Picketers Demand Jobs at GM Plant
Lansing - March 17, 2010



About 4000 people demanding jobs lined the sidewalk outside GM’s Grand River Assembly Plant yesterday. Carrying signs saying WILL WORK FOR HEALTH INSURANCE, GIVE THE UNEMPLOYED A CHANCE, and I DON’T NEED NO $28 AN HOUR, they claimed to be members of Workers for a Free Labor Market, a recently-formed group of unemployed, part time and minimum wage workers.


Picketer Larry Vickers said the group believes they should be allowed to compete for the unskilled, high-paying manufacturing jobs now being restricted to union workers. Vickers, who said he was laid off from a job installing carpets a year and a half ago, said he’d be happy with half the $28 an hour UAW assemblers get, and GM could use the savings to reduce car prices, or pay back the $50 billion bailout they got from the federal government.

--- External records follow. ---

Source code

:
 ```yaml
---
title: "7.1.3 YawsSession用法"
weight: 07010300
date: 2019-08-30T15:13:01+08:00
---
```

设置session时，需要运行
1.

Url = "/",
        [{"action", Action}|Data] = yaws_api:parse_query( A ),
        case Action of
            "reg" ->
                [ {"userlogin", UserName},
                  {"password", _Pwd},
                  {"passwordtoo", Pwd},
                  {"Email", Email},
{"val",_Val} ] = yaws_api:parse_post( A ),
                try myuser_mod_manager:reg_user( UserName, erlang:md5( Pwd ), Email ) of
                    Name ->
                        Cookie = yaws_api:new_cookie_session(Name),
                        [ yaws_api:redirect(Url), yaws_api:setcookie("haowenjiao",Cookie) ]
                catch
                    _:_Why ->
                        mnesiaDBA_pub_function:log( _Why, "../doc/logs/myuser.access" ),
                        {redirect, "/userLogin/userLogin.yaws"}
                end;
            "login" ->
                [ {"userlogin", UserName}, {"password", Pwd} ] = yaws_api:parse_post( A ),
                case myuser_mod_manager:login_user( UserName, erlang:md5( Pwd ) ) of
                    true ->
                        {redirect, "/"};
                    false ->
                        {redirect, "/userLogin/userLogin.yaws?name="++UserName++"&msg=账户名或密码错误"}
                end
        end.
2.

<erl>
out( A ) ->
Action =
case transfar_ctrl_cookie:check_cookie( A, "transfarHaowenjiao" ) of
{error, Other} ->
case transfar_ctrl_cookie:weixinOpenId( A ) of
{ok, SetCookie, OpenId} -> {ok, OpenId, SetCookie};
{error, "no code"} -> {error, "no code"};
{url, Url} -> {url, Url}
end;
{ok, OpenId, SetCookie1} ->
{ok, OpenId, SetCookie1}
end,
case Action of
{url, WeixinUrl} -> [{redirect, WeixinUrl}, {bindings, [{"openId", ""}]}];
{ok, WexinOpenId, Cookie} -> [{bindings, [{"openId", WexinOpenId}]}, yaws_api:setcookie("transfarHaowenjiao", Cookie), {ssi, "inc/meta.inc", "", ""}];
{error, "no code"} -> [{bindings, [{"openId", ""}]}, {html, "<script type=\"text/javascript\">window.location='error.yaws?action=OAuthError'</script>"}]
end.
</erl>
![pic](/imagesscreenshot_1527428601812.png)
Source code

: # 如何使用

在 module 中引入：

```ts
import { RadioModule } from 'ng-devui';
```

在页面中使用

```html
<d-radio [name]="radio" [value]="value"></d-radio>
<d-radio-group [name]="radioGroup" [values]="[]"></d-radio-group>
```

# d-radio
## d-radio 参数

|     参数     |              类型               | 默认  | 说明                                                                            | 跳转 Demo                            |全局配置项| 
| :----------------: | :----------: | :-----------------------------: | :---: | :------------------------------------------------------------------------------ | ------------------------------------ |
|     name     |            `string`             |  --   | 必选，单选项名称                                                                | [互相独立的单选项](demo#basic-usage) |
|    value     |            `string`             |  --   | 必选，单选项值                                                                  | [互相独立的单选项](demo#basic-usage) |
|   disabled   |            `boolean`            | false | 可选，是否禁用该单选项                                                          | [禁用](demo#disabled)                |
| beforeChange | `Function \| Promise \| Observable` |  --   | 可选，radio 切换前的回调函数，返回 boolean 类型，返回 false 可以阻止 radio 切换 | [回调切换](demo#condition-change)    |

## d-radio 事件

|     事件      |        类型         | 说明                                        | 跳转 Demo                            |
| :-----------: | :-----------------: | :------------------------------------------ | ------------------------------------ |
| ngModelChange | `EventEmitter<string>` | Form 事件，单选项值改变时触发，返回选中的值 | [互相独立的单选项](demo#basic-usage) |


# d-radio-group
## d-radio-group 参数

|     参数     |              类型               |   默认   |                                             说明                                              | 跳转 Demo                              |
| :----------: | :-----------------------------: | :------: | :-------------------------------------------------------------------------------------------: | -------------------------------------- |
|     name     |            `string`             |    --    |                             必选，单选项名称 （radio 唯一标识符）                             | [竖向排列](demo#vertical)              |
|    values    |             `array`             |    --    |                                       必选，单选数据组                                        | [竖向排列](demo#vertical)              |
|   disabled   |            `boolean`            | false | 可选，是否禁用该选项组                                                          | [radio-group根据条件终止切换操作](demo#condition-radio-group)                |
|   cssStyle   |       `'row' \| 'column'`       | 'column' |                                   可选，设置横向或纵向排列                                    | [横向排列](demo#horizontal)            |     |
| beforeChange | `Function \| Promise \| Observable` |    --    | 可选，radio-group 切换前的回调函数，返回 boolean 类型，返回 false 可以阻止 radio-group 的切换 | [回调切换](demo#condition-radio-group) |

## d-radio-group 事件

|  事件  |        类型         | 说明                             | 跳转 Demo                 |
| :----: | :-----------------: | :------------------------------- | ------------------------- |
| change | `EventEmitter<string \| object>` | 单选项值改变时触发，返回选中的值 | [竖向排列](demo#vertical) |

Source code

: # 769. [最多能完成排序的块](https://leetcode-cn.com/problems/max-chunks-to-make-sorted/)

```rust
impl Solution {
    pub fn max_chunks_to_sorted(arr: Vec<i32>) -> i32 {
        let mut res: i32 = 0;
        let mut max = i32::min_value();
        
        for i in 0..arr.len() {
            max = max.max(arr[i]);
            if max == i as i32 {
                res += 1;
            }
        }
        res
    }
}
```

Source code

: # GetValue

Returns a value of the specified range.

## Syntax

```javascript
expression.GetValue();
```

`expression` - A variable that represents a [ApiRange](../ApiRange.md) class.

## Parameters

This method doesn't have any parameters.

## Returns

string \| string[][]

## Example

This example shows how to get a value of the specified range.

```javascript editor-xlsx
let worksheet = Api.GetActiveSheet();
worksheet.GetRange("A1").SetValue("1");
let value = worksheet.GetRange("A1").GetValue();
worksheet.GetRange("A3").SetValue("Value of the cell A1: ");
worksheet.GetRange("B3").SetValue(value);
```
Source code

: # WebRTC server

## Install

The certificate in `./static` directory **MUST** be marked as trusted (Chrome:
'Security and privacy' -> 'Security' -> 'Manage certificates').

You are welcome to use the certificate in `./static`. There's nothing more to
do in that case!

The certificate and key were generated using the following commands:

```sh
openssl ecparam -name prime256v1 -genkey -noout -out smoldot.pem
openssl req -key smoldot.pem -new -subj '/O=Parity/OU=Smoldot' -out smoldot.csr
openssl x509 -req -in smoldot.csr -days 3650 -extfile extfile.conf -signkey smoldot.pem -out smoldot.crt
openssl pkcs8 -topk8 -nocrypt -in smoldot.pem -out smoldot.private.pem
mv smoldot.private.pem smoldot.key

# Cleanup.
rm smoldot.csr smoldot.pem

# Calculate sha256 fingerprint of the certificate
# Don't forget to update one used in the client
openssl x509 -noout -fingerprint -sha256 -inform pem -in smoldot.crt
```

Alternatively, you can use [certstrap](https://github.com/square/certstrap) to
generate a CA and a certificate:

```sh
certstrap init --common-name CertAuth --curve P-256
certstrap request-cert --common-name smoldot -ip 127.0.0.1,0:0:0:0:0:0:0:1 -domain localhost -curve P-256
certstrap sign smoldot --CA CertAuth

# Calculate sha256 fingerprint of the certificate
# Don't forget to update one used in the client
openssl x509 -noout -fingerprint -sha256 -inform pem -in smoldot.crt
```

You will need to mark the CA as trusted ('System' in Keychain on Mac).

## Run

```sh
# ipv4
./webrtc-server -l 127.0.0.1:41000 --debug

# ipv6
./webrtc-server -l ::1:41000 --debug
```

Shirley Eugeste, carrying a sign that said WE ARE ALL FULLY QUALIFIED, said she’d prefer working in a nice, clean factory at minimum wage to scraping the cheese off her shoes each night after she gets out of her job at Taco Bell.


GM spokeswoman Amanda Zapata said the Corporation’s hands were tied, as a provision of the bailout agreement requires GM to pay UAW workers at least three times the market wage. She said she wished the picketers would just become invisible again, because they were making her sad.


UAW president Ron Gettlefinger said he sympathized with the picketers. He suggested they and the other 684,000 unemployed in Michigan form a union so if they ever get a job, they’ll be all ready to demand middle class-type wages. “In the meantime,” he said, “they should be able to get Food Stamps.”


Charles Ballard, an economics professor at Michigan State University, said “You know, whole bunches of people don’t have jobs, just like those picketers. I think it’s because of the recession, which I think was caused by the financial collapse. Wow, we never saw that one coming. Sometime economists just don’t know what causes these recessions, but we think it’s the business cycle. Things get good, then they get bad, then they get good, and so on. We are quite sure about this.”